Penalty for major telcos

In October 2016, TRAI had recommended imposing a penalty of Rs. 3,050 crores on Airtel, Vodafone and Idea Cellular for engaging in anti-consumer behaviour by intentionally depriving Jio of adequate number of Points of Interconnect (PoIs). This resulted in millions of call failures as PoIs help in interconnecting calls from one network to the other.

Citing violation of mobile license rules and regulations, the telecom regulator had slapped the highest level of penalty on each of the three telcos. This included a fine of Rs 50 crore per telecom circle. Airtel and Vodafone India were to pay a penalty of Rs 1050 crore each for 21 telecom circles they operate in, while Idea was to be fined for Rs 950 crore for 12 telecom circle it operates.

The penalty discord: DoT versus TRAI

In February 2017, the Department of Telecommunications (DoT) wrote to TRAI asking them to give a “reconsidered opinion”. However, TRAI’s chairman did not specify anything further on this. After several months, TRAI has again reiterated its recommendation by urging DoT to impose the penalty. It has claimed that after its intervention, these telcos have provided PoIs on notices as short as 2-3 days . This clearly indicates willful delay on their part.

The DoT has taken a rather safe stand on this issue by stating that operators have disputes on a host of points. However, TRAI has made it extremely clear that personal disagreements should not affect the quality of service.

How have the telcos responded?

Defending itself, Airtel released a statement disagreeing with the observations made by the regulator. According to them, the penalty imposed by TRAI was based on an incorrect assessment of the situation at hand. The telco has also requested DoT to reject TRAI’s appeal and consider the unprecedented pace at which Airtel has provided PoIs to Jio.

The launch of Reliance Jio and its meteoric rise has significantly affected the businesses of the incumbent operators.
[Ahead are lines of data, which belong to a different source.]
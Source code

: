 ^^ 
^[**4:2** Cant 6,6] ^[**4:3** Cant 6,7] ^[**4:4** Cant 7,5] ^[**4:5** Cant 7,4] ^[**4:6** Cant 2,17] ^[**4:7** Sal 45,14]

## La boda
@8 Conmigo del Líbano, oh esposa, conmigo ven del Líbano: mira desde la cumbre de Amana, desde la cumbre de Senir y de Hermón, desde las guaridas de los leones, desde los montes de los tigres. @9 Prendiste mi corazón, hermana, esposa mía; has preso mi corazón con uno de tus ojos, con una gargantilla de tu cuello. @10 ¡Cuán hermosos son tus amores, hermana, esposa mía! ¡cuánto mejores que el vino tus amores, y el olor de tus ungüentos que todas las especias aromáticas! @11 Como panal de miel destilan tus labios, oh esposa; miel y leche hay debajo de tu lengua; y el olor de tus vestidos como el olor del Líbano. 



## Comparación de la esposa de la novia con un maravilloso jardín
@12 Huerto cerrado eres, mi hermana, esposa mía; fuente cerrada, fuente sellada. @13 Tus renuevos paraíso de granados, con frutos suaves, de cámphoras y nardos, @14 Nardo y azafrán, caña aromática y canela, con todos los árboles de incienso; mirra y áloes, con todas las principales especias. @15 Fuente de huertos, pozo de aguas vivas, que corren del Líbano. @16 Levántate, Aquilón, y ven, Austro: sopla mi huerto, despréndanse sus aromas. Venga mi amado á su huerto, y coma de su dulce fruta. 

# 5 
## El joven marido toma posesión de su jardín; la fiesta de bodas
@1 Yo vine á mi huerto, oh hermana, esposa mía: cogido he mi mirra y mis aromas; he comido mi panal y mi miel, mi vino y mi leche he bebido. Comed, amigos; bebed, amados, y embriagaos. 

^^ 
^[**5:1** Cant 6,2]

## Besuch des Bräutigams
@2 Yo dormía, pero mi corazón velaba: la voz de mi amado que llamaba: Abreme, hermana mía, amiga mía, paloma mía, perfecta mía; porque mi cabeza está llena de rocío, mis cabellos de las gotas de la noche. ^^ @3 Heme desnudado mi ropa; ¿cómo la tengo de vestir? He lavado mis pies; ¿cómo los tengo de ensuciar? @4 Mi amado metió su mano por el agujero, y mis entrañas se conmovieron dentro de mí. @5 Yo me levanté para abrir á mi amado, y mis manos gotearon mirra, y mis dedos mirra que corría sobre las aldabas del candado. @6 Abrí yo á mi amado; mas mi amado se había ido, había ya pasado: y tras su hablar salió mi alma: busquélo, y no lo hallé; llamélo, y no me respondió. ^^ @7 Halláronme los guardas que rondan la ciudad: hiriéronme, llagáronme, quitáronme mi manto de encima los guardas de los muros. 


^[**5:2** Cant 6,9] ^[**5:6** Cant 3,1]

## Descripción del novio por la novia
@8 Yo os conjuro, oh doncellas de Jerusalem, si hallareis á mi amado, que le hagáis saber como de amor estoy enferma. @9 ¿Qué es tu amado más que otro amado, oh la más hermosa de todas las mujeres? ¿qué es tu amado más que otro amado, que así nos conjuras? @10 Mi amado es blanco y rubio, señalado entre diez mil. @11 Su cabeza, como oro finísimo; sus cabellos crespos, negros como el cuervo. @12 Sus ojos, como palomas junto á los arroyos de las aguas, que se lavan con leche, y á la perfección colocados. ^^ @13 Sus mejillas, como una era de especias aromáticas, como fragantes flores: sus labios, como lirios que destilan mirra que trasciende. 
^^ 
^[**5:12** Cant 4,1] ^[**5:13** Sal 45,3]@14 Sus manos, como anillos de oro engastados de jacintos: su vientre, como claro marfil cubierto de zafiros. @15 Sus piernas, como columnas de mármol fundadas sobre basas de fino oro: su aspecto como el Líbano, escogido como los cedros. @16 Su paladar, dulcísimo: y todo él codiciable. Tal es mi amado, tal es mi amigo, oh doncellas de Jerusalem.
In fact, the impact was so huge that major rival operators considered mergers (Idea-Vodafone Merger) and indulged in cost cutting strategies that defied logic.

The murky competition continues

While the incumbent operators continue to deny allegations, statistics revealed by Jio indicated that 4.8%, 3.1% and 1.2% voice calls from Jio had failed on Bharti Airtel, Idea Cellular and Vodafone India networks respectively. These statistics are alarming considering the maximum 0.5% call failure rate mandated by the TRAI for Quality of Service (Q.o.S) among service providers.
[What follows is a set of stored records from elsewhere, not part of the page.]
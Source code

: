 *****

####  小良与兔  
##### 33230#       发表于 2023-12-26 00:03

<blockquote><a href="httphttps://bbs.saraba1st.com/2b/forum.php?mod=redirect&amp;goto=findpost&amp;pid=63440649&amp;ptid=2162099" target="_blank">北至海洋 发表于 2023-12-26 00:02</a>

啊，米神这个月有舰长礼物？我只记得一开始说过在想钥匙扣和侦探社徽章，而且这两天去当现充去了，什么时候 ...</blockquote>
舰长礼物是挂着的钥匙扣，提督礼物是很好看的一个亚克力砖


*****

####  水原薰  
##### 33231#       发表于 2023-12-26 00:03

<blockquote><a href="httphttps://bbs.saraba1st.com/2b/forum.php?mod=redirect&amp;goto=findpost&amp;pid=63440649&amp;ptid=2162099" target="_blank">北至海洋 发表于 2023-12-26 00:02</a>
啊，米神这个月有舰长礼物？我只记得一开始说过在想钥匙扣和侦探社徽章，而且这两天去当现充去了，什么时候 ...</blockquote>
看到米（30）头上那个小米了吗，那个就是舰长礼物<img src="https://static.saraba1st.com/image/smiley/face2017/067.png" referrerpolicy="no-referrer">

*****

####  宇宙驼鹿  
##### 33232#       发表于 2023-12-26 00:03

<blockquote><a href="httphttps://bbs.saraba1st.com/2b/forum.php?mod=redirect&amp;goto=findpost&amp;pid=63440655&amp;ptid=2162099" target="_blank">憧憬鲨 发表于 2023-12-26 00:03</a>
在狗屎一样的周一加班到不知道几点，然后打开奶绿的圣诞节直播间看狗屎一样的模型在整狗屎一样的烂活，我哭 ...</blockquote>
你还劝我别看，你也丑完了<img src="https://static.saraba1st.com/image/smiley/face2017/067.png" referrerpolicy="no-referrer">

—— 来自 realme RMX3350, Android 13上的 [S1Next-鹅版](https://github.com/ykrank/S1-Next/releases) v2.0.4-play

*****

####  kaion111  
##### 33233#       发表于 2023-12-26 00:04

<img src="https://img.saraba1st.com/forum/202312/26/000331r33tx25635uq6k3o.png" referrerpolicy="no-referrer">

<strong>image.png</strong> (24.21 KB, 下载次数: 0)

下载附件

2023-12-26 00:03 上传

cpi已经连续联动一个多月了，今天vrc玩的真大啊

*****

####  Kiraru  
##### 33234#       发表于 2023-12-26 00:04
In a complaint filed by Jio to TRAI, it has been alleged that major telcos have been violating several rules like the license directives, telecom tariff orders and Mobile Network Portability (MNP) guidelines. They have apparently lured customers using retention offers and special tariff discounts when they wished to port to other networks (Jio).
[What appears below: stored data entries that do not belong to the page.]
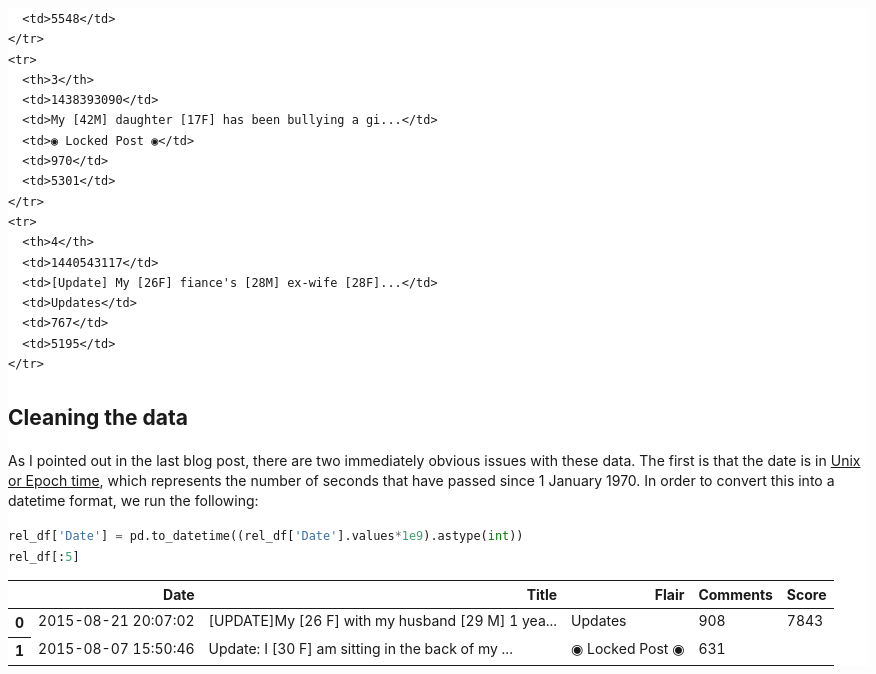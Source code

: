       <td>5548</td>
    </tr>
    <tr>
      <th>3</th>
      <td>1438393090</td>
      <td>My [42M] daughter [17F] has been bullying a gi...</td>
      <td>◉ Locked Post ◉</td>
      <td>970</td>
      <td>5301</td>
    </tr>
    <tr>
      <th>4</th>
      <td>1440543117</td>
      <td>[Update] My [26F] fiance's [28M] ex-wife [28F]...</td>
      <td>Updates</td>
      <td>767</td>
      <td>5195</td>
    </tr>
  </tbody>
</table>
</div>



## Cleaning the data

As I pointed out in the last blog post, there are two immediately obvious issues with these data. The first is that the date is in [Unix or Epoch time](https://en.wikipedia.org/wiki/Unix_time), which represents the number of seconds that have passed since 1 January 1970. In order to convert this into a datetime format, we run the following:


```python
rel_df['Date'] = pd.to_datetime((rel_df['Date'].values*1e9).astype(int))
rel_df[:5]
```




<div>
<table class="table table-bordered">
  <thead>
    <tr style="text-align: right;">
      <th></th>
      <th>Date</th>
      <th>Title</th>
      <th>Flair</th>
      <th>Comments</th>
      <th>Score</th>
    </tr>
  </thead>
  <tbody>
    <tr>
      <th>0</th>
      <td>2015-08-21 20:07:02</td>
      <td>[UPDATE]My [26 F] with my husband [29 M] 1 yea...</td>
      <td>Updates</td>
      <td>908</td>
      <td>7843</td>
    </tr>
    <tr>
      <th>1</th>
      <td>2015-08-07 15:50:46</td>
      <td>Update: I [30 F] am sitting in the back of my ...</td>
      <td>◉ Locked Post ◉</td>
      <td>631</td>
Considering the disruptive impact of Jio’s entry in the telecom market, it wouldn’t be wrong to assume that the incumbent operators may have intentionally set up barriers to affect its growth.

Jio is the new big thing

In February 2017, Jio claimed that it had acquired a staggering 100 million users in the first 170 days of the launch of its “free services”. Although it sent the market into a frenzy, most believed that the new entrant’s success would take a severe hit when the users would have to pay for services. Come March 31st, when the “free services” ceased, Jio went on to register a massive 72 million paid users for its prime services. This was a huge blow to the market leaders who had been struggling to get an edge over their new rival.

With decades of legacy, leading telco operators in India (Airtel, Vodafone and Idea) have substantial influence over the market. If not for the immense resources and market presence of Reliance Industries Limited, Jio would have struggled to survive.

With a combined market share of 60.39%, as of February 2017, these major players can affect any network’s connectivity and quality of service, even illegally. But now with TRAI and DoT stepping in, it will be interesting to see how these operators play a fair game as they struggle to maintain market share.